If not "COPS", then how?

As voters, taxpayers, and community members we have a manifest interest in how police officers perform on our behalf.

Our leash on our police is tenuous.  Once every few years we get to vote for a mayor who appoints a police chief who determines how police officers will behave.

To say that community members have any real say in how the police department and police officers perform, is a stretch at best.

If we had any control over the police department and police officers, that control would begin with, and rest upon our knowledge of pertinent information.

How can  the people exercise control over politicians and public servants if they don't know what's the pols and public servants are doing?

How many community members have any idea at all what it's like to be a police officer?

Not that COPS is a great resource for unbiased representation of the street life of the police, but it is better than no resource at all.

Protecting Albuquerque's image at the expense of recording the truth is at least as dishonest as the editing that COPS producers do to sell a little soap.
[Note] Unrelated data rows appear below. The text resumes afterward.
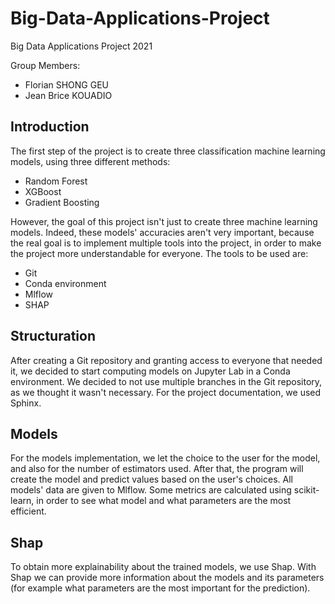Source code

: # Big-Data-Applications-Project

Big Data Applications Project 2021

Group Members:

- Florian SHONG GEU
- Jean Brice KOUADIO

## Introduction

The first step of the project is to create three classification machine learning models, using three different methods:
- Random Forest
- XGBoost
- Gradient Boosting

However, the goal of this project isn't just to create three machine learning models. Indeed, these models' accuracies aren't very important, because the real goal is to implement
multiple tools into the project, in order to make the project more understandable for everyone.
The tools to be used are:
- Git
- Conda environment
- Mlflow
- SHAP

## Structuration

After creating a Git repository and granting access to everyone that needed it, we decided to start computing models on Jupyter Lab in a Conda environment.
We decided to not use multiple branches in the Git repository, as we thought it wasn't necessary.
For the project documentation, we used Sphinx.

## Models

For the models implementation, we let the choice to the user for the model, and also for the number of estimators used.
After that, the program will create the model and predict values based on the user's choices. All models' data are given to Mlflow.
Some metrics are calculated using scikit-learn, in order to see what model and what parameters are the most efficient.

## Shap

To obtain more explainability about the trained models, we use Shap.
With Shap we can provide more information about the models and its parameters (for example what parameters are the most important for the prediction).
I would encourage any politician or public servant who takes a stand against COPS ride-alongs, to offer a better alternative for giving community members a look at what happens when local police officers and bad boys get together.

It makes sense to replace a bad plan with a better one.
Not so much, replacing a "not the best plan" with no plan at all.

The fundamental issue is transparency.

Any transparency is better than none.

Allowing politicians and public servants to decide which truth about their own public service, will or will not be shared with the people is a manifest conflict of interests.

If the Albuquerque Police Department had a sterling reputation, would we even be having this argument?